Lost in Translation: AI-based Generator of Cross-Language Sound-squatting

Abstract

Sound-squatting is a phishing attack that tricks users into accessing malicious resources by exploiting similarities in the pronunciation of words. It is an understudied threat that gains traction with the popularity of smart-speakers and the resurgence of content consumption exclusively via audio, such as podcasts. Defending against sound-squatting is complex, and existing solutions rely on manually curated lists of homophones, which limits the search to a few (and mostly existing) words only. We introduce Sound-squatter, a multi-language AI-based system that generates sound-squatting candidates for proactive defense that covers over 80% of exact homophones and further generating thousands of high-quality approximated homophones. Sound-squatter relies on a state-of-art Transformer Network to learn transliteration.
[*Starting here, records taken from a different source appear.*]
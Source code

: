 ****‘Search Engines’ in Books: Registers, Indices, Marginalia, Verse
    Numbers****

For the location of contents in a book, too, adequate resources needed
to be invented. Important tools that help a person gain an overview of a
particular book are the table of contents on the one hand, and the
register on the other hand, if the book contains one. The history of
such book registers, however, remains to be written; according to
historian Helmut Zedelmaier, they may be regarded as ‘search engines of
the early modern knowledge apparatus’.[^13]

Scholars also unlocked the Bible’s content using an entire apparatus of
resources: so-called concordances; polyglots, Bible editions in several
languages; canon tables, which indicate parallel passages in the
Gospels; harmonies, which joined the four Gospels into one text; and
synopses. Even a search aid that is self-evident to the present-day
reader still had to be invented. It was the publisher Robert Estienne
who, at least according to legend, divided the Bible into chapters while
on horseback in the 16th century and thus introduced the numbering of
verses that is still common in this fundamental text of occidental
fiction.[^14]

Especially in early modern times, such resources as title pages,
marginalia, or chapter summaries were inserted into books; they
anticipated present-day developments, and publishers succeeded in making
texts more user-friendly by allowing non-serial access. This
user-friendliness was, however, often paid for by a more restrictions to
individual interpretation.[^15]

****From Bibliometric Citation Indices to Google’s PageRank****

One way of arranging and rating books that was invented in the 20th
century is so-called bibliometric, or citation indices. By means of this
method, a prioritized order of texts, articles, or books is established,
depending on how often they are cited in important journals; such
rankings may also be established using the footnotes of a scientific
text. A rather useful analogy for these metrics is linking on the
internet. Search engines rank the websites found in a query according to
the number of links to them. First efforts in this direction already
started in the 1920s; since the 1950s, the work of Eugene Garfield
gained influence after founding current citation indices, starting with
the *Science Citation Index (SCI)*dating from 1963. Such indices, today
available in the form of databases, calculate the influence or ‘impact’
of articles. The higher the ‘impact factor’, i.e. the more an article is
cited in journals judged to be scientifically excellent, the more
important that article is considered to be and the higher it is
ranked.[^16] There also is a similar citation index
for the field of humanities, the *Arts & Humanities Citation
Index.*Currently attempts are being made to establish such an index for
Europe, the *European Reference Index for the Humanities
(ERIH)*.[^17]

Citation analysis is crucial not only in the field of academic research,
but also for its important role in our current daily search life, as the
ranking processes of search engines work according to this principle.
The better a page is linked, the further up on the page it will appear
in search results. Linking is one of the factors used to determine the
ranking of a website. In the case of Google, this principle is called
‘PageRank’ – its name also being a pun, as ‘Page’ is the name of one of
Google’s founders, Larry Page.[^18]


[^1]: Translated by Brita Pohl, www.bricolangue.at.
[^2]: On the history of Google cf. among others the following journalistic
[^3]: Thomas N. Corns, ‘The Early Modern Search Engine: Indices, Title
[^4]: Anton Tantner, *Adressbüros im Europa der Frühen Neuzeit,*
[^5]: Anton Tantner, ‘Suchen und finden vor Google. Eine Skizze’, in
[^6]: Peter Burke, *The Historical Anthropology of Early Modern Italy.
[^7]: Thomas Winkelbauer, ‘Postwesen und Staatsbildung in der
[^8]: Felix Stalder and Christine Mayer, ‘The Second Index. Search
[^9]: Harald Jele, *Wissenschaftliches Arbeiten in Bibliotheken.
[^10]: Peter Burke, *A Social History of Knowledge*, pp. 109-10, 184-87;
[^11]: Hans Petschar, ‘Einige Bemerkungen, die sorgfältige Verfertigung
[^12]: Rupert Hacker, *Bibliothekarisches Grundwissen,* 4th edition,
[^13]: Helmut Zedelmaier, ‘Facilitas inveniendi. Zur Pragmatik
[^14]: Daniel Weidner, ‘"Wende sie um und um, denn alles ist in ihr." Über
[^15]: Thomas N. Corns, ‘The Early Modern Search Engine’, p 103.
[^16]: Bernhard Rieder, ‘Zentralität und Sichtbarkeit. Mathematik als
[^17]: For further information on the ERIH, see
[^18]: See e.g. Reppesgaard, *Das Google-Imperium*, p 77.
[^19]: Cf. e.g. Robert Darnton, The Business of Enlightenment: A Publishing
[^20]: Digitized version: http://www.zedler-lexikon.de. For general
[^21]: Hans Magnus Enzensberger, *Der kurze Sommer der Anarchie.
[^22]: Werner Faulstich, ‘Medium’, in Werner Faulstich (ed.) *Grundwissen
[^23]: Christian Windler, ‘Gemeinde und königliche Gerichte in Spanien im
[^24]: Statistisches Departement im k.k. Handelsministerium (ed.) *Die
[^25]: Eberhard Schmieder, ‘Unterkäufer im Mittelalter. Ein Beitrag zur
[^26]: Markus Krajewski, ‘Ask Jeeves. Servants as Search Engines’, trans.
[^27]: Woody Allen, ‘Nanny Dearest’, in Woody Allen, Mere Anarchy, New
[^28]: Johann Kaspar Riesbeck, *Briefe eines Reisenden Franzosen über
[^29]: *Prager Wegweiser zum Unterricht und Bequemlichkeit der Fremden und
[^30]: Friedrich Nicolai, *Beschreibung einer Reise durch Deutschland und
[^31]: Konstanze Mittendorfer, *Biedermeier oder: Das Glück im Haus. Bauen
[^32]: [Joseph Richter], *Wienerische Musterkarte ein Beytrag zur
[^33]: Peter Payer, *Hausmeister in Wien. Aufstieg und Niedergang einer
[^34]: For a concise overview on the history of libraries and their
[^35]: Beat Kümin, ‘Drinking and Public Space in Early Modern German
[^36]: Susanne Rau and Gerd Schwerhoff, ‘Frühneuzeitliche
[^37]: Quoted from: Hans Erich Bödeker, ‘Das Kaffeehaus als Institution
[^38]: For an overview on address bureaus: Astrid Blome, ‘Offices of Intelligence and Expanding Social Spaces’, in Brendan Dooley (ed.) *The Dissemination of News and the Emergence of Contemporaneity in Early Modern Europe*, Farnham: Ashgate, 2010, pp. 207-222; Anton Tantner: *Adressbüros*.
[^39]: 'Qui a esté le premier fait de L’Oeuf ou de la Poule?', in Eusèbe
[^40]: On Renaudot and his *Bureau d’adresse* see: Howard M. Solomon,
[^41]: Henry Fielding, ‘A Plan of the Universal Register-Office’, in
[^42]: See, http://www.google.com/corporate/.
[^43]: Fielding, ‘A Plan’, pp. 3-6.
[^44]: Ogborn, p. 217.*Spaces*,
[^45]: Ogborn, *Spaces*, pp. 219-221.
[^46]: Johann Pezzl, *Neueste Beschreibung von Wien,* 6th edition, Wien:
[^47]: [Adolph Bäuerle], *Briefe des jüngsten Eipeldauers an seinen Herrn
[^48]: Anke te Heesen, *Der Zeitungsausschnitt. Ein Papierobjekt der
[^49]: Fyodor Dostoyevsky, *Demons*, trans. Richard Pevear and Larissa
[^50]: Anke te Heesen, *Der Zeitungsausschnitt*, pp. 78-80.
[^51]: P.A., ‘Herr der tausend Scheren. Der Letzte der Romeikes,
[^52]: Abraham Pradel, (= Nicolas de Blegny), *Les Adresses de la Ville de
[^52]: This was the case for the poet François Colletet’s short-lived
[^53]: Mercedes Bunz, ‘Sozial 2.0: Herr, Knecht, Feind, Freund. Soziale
We search for Sound-squatter generated cross-language sound-squatting domains over hundreds of millions of emitted TLS certificates comparing with other types of squatting candidates. Our finding reveals that around 6% of generated sound-squatting candidates have emitted TLS certificates, compared to 8% of other types of squatting candidates. We believe Sound-squatter uncovers the usage of multilingual sound-squatting phenomenon on the Internet and it is a crucial asset for proactive protection against sound-squatting.